The fact that your employees don’t come to work with paintbrushes in their pockets doesn’t mean these people aren’t the creative types, quite the opposite. Writing code is a form of art, and every application, every piece of software is a painting, a song, a poem. Developers don’t just mindlessly slap their keyboards and out comes a string of text that can be compiled and run on some hardware. See, the subject is more delicate, and the reason QA department is seen as an enemy by your .NET department originates from devs’ perception of their software as works of art, masterpieces in some cases. Writing code is, simply put, creating, making something from nothing, carefully balancing elements together, putting ideas into action, and this is no different than composing music, painting portraits, or writing poems.
Now that we’ve established who developers actually are, it’s time to answer the why. Why are we explaining that point of view? Well, dear reader, since you are the employer of those people, there’s a takeaway for you in this piece. It is crucial to understand the needs and boundaries of the people that work with you. Deadlines are the bane of our existence, we set them for a reason, but sometimes they just can’t be met. When one lacks inspiration, nothing of value will be created, no matter how important it is to submit the project by a given date. Instead of punishing your employees, you will gain more by stimulating their creativity and providing with ways of letting go of the stress.
Give them a gaming console! If you think spending lunch break on playing a match in Fifa is a waste of time you are just wrong. This short period of being completely immersed in the game is perfect for programmers of your company to relax, unwind, and boost morale. 15 minutes of social activity of such kind will allow your employees to come back to their desks with fresh minds, and with smiles on their faces.
Allow them to take a nap. What? Sleeping at work should be shamed! Well, no, it should not. Even a good 15 to 20 minutes of napping can help recharge the batteries and stay alert and regain a fresh mind. That short of a period should not lead to transitioning into stages of deeper sleep thus, after waking up, any feeling of grogginess will not be a problem. You, as an employer, might consider equipping your office with a hammock or two for a comfortable resting area.
Don’t look down on your employees for leaving early. If that particular piece of code needs more effort than a regular task, it might be simply a better idea for your developer to go home and work in a more comfortable environment where inspiration flows naturally. As long as the goals are met, with some obvious exceptions, place of their completion shouldn’t be that crucial.

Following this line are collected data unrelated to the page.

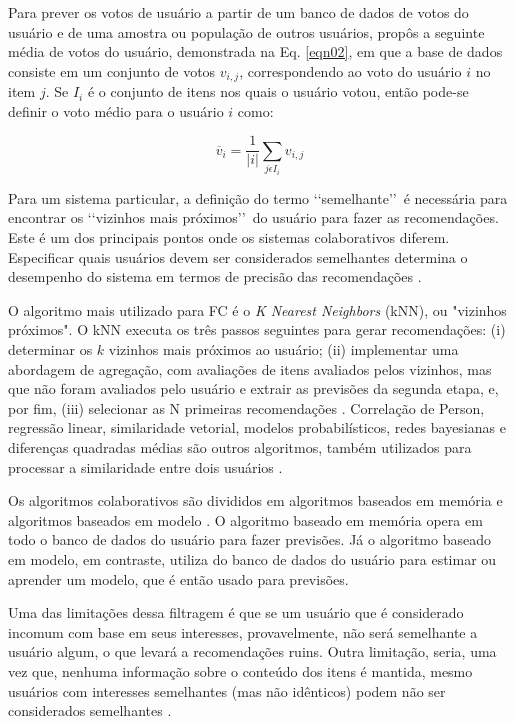 Para prever os votos de usuário a partir de um banco de dados de votos do usuário e de uma amostra ou população de outros usuários, 
 propôs a seguinte média de votos do usuário, demonstrada na  Eq. \ref{eqn02}, em que a base de dados 
consiste em um conjunto de votos $v_{i,j}$, correspondendo ao voto do usuário $i$ no item $j$. Se $I_{i}$ é o
conjunto de itens nos quais o usuário votou, então pode-se definir o voto médio para o usuário $i$ como:

\begin{equation}
	\label{eqn02}
\overline{v}_{i} = \frac{1}{\left | i \right |} \sum_{j\epsilon I_{i}}^{} v_{i,j}
\end{equation}


Para um sistema particular, a definição do termo \lq\lq semelhante\rq\rq\ é necessária para encontrar 
os \lq\lq vizinhos mais próximos\rq\rq\ do usuário para fazer as recomendações. Este é um dos principais 
pontos onde os sistemas colaborativos diferem. Especificar quais usuários devem ser considerados semelhantes determina o
desempenho do sistema em termos de precisão das recomendações \cite{son2017}.

O algoritmo mais utilizado para FC é o \emph{K Nearest Neighbors} (kNN), ou "vizinhos próximos". O kNN executa 
os três passos seguintes para gerar recomendações: (i) determinar os $k$ vizinhos mais próximos ao usuário; (ii) implementar 
uma abordagem de agregação, com avaliações de itens avaliados pelos vizinhos, mas que não foram avaliados pelo usuário e 
extrair as previsões da segunda etapa, e, por fim, (iii) selecionar as N primeiras recomendações \cite{bobadilla2013}. Correlação de Person, regressão linear, 
similaridade vetorial, modelos probabilísticos, redes bayesianas e diferenças quadradas médias são outros algoritmos, também utilizados para processar a similaridade entre dois usuários \cite{paulson2003}.

Os algoritmos colaborativos são divididos em algoritmos baseados em memória e algoritmos baseados em 
modelo \cite{breese2013}. O algoritmo baseado em memória opera em todo o banco de dados do usuário para fazer 
previsões. Já o algoritmo baseado em modelo, em contraste, utiliza do banco de dados do usuário 
para estimar ou aprender um modelo, que é então usado para previsões.

Uma das limitações dessa filtragem é que se um usuário que é considerado incomum com base em seus 
interesses, provavelmente, não será semelhante a usuário algum,
o que levará a recomendações ruins. Outra limitação, seria, uma vez que, nenhuma informação sobre o 
conteúdo dos itens é mantida, mesmo usuários com interesses semelhantes (mas não 
idênticos) podem não ser considerados semelhantes \cite{son2017}.

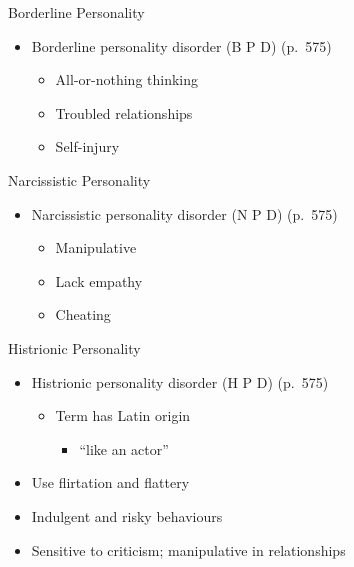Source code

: \documentclass[
]{book}
\providecommand{\tightlist}{%
  \setlength{\itemsep}{0pt}\setlength{\parskip}{0pt}}
\begin{document}
\begin{reflect}
Borderline Personality

\begin{itemize}
\tightlist
\item
  Borderline personality disorder (B P D) (p.~575)

  \begin{itemize}
  \tightlist
  \item
    All-or-nothing thinking\\
  \item
    Troubled relationships\\
  \item
    Self-injury
  \end{itemize}
\end{itemize}

Narcissistic Personality

\begin{itemize}
\tightlist
\item
  Narcissistic personality disorder (N P D) (p.~575)

  \begin{itemize}
  \tightlist
  \item
    Manipulative\\
  \item
    Lack empathy\\
  \item
    Cheating
  \end{itemize}
\end{itemize}

Histrionic Personality

\begin{itemize}
\tightlist
\item
  Histrionic personality disorder (H P D) (p.~575)

  \begin{itemize}
  \tightlist
  \item
    Term has Latin origin

    \begin{itemize}
    \tightlist
    \item
      ``like an actor''\\
    \end{itemize}
  \end{itemize}
\item
  Use flirtation and flattery\\
\item
  Indulgent and risky behaviours\\
\item
  Sensitive to criticism; manipulative in relationships
\end{itemize}


\end{reflect}
\end{document}
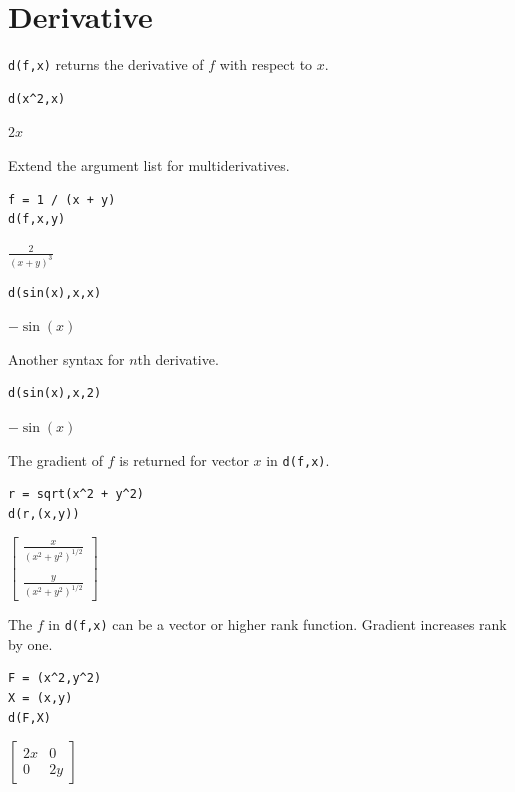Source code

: 
\newpage

\section{Derivative}

\verb$d(f,x)$ returns the derivative of $f$ with respect to $x$.

{\color{blue}
\begin{verbatim}
d(x^2,x)
\end{verbatim}}

$2x$

\bigskip
Extend the argument list for multiderivatives.

{\color{blue}
\begin{verbatim}
f = 1 / (x + y)
d(f,x,y)
\end{verbatim}}

$\displaystyle
\frac{2}{(x+y)^3}
$

{\color{blue}
\begin{verbatim}
d(sin(x),x,x)
\end{verbatim}}

$-\sin(x)$

\bigskip
Another syntax for $n$th derivative.

{\color{blue}
\begin{verbatim}
d(sin(x),x,2)
\end{verbatim}}

$-\sin(x)$

\bigskip
The gradient of $f$ is returned for vector $x$ in \verb$d(f,x)$.

{\color{blue}
\begin{verbatim}
r = sqrt(x^2 + y^2)
d(r,(x,y))
\end{verbatim}
}

$\displaystyle
\begin{bmatrix}
{\displaystyle \frac{x}{(x^2+y^2)^{1/2}}}
\\
\\
{\displaystyle \frac{y}{(x^2+y^2)^{1/2}}}
\end{bmatrix}
$

\bigskip
The $f$ in \verb$d(f,x)$ can be a vector or higher rank function.
Gradient increases rank by one.

{\color{blue}
\begin{verbatim}
F = (x^2,y^2)
X = (x,y)
d(F,X)
\end{verbatim}
}

$\displaystyle
\begin{bmatrix}
2x & 0
\\[1ex]
0 & 2y
\end{bmatrix}
$


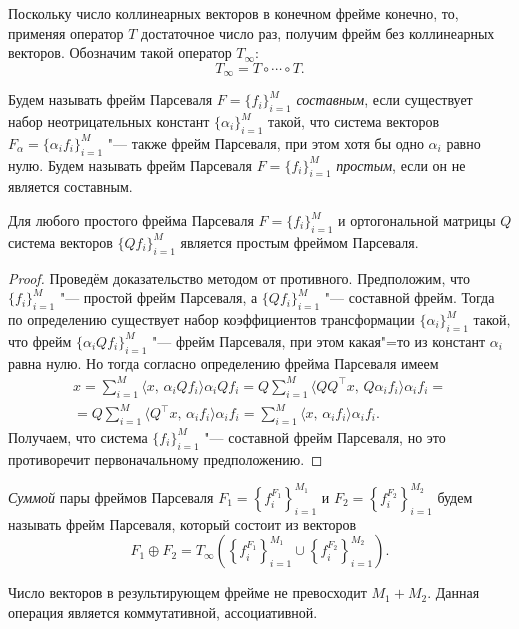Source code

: \begin{definition}
Поскольку число коллинеарных векторов в конечном фрейме конечно, то, применяя оператор $T$ достаточное число раз,
получим фрейм без коллинеарных векторов. Обозначим такой оператор $T_\infty$:
$$
T_\infty = T \circ \cdots \circ T .
$$
\end{definition}

\smallskip


\begin{definition}
Будем называть фрейм Парсеваля $F = \{f_i\}_{i=1}^M$ {\it составным}, если существует набор неотрицательных констант
$\{\alpha_i\}_{i=1}^M$ такой, что система векторов
$F_\alpha = \{\alpha_i f_i\}_{i=1}^M$ "--- также фрейм Парсеваля, при этом хотя бы одно $\alpha_i$ равно нулю.
Будем называть фрейм Парсеваля $F = \{f_i\}_{i=1}^M$ {\it простым}, если он не является составным.
\end{definition}

\begin{theorem}
Для любого простого фрейма Парсеваля $F = \{f_i\}_{i=1}^M$ и ортогональной матрицы $Q$
система векторов $\{Q f_i \}_{i=1}^M$ является простым фреймом Парсеваля.
\end{theorem}

\begin{proof}
Проведём доказательство методом от противного. Предположим, что $\{f_i\}_{i=1}^M$ "--- простой фрейм Парсеваля, а $\{Q f_i\}_{i=1}^M$
"--- составной фрейм. Тогда по определению существует набор коэффициентов трансформации $\{\alpha_i\}_{i=1}^M$ такой, что
фрейм $\{\alpha_i Q f_i\}_{i=1}^M$ "--- фрейм Парсеваля, при этом какая"=то из констант $\alpha_i$ равна нулю. Но тогда согласно
определению фрейма Парсеваля имеем
\begin{multline*}
x = \sum_{i=1}^M  \langle  x,\, \alpha_i Q f_i \rangle \alpha_i Q f_i =
Q \sum_{i=1}^M \langle  Q Q^{\top} x,\, Q \alpha_i f_i \rangle \alpha_i f_i =\\ =
Q \sum_{i=1}^M \langle  Q^{\top} x,\, \alpha_i f_i \rangle \alpha_i f_i =
\sum_{i=1}^M \langle  x,\, \alpha_i f_i \rangle \alpha_i f_i.
\end{multline*}
Получаем, что система $\{f_i \}_{i=1}^M$ "--- составной фрейм Парсеваля, но это противоречит первоначальному предположению.
\end{proof}

\begin{definition}
{\it Суммой} пары фреймов Парсеваля $F_1 = \left\{f_i^{F_1}\right\}_{i=1}^{M_1}$ и $F_2 = \left\{f_i^{F_2}\right\}_{i=1}^{M_2}$ будем называть
фрейм Парсеваля, который состоит из векторов
$$
F_1 \oplus F_2 = T_\infty \left(\left\{ f_i^{F_1} \right\}_{i=1}^{M_1} \cup \left\{f_i^{F_2}\right\}_{i=1}^{M_2} \right).
$$

Число векторов в результирующем фрейме не превосходит $M_1 + M_2$.
Данная операция является коммутативной, ассоциативной.
\end{definition}

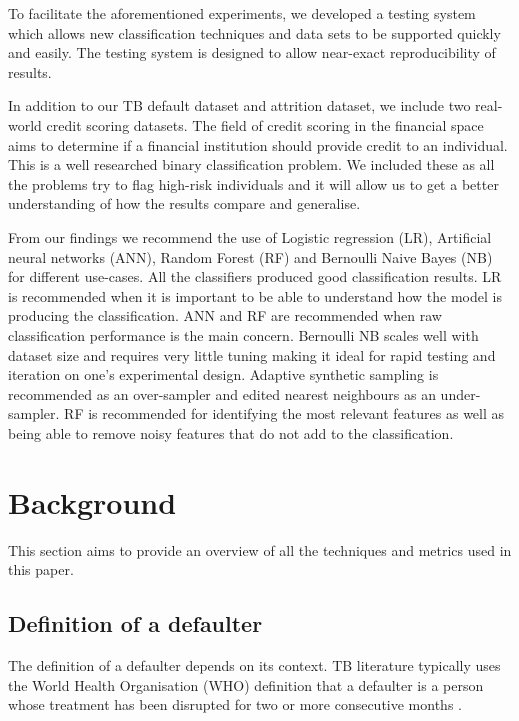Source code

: \documentclass{sig-alternate-05-2015}
\begin{document}
	To facilitate the aforementioned experiments, we developed a testing system which allows new classification techniques and data sets to be supported quickly and easily. The testing system is designed to allow near-exact reproducibility of results.
	
	In addition to our TB default dataset and attrition dataset, we include two real-world credit scoring datasets. The field of credit scoring in the financial space aims to determine if a financial institution should provide credit to an individual. This is a well researched binary classification problem. We included these as all the problems try to flag high-risk individuals and it will allow us to get a better understanding of how the results compare and generalise.
	
	From our findings we recommend the use of Logistic regression (LR), Artificial neural networks (ANN), Random Forest (RF) and Bernoulli Naive Bayes (NB) for different use-cases. All the classifiers produced good classification results. LR is recommended when it is important to be able to understand how the model is producing the classification. ANN and RF are recommended when raw classification performance is the main concern. Bernoulli NB scales well with dataset size and requires very little tuning making it ideal for rapid testing and iteration on one's experimental design. Adaptive synthetic sampling is recommended as an over-sampler and edited nearest neighbours as an under-sampler. RF is recommended for identifying the most relevant features as well as being able to remove noisy features that do not add to the classification.
	
	\section{Background}
	This section aims to provide an overview of all the techniques and metrics used in this paper.
	\subsection{Definition of a defaulter}
	The definition of a defaulter depends on its context. TB literature typically uses the World Health Organisation (WHO) definition that a defaulter is a person whose treatment has been disrupted for two or more consecutive months \cite{chan:2003prevalence, cherkaoui:19326203, Jha:10.1371/journal.pone.0008873,jittimanee:10.1111/j.1440-172X.2007.00650.x,muture:6660173120110101, world2015TB}.
	
\end{document}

Working for ChallengeRocket.com I have the possibility to stay at home and do everything I normally would do in the office, which is extremely thoughtful of my boss :) Being employed while getting a degree requires compromises and I’m glad to have that comfort. Even before my journey with this startup had begun I was fortunate enough to have an internship in a company which encouraged people to nap and play games in order to create a friendly and welcoming working environment.
Dear reader, dear employer, dear human. Be kind to your developers, they are delicate creatures that crave coffee and peace. If their flow is interrupted it’s best that you let them rest and relax in any way they see fit. After all, a happy worker is a productive one!